Same as the music industry. Brown counters and lawyers have financialized the entire economy. Everything is about the next quarter profit no longer term vision.
The Chinese have said the biggest weakness of American businessmen is that they think quarter to quarter. Not decade to decade.
On a flight test team, avionics engineers are the smartest. Scary smart. And they need to be. When I heard Boeing was farming out avionics to Indian engineers for less money, I would bet the farm that's what happened to the dreamliner. Sadly. A lot of people bought the farm because of this utter stupidity.

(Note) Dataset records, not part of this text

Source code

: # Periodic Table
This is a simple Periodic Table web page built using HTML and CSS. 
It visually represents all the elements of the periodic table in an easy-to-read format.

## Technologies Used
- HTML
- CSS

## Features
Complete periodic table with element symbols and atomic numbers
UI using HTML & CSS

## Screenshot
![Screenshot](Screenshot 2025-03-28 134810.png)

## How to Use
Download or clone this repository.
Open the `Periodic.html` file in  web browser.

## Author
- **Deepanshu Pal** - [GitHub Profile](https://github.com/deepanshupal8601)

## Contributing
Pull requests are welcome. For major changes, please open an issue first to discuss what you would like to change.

I know this is a spicy take, but letting finance people manage finance isnt a dumb thing. Keeping them reigned in is the issue many companies end up having
Nothing spicy about it. In aviation the only thing that counts is a good product. You trade safety for savings, there's a lot of innocent people paying the price. Safety first.
I only said 'spicy' because a lot of the comments seem genuinely angry that companies employ people with different talents and skills to handle different jobs, and not everyone understands all the minutae of everything involved with the company.
There is a good point about a CEO being completely oblivious and ignorant of the product a company produces, but expecting to have expert level knowledge is more than a little silly.
Hopefully my PUTs well get me some $!
Do you think it's safe to even fly right now? Was considering a vacation in a couple months.
No
are you me? Mine will print!
CFIT (Controlled Flight Into Terrain)
u/#burry
Ah yes. Another CIA asset who they used so much, he became a liability.
He'll be suicided shortly as well.
So I googled him and his wiki page showed up where his wife is referred to as his partner. I thought he was gay for a minute. And the first pic that shows up, he was wearing a mask. All these things are irrelevant on his own but maybe a sign from universe he's a L-tard
Like the joke about the sunken liner with a thousand lawyers on board, this is a good start. Or at least a necessary start. It's one thing to remove people. It's another thing to remove bad policy, or reverse board strategy based on "shareholder value" (i.e., the self-serving wishes of the largest shareholders).
My concern now is that there will be no rethinking of corporate policy and strategy, but there will be an obsessive attempt to "inspect in" quality. At the higher management levels, they have become so used to "traveled work," that it would be traumatic to actually hew to the defined quality standards for program progress.
Or the "we definitely murdered a whistleblower" thing?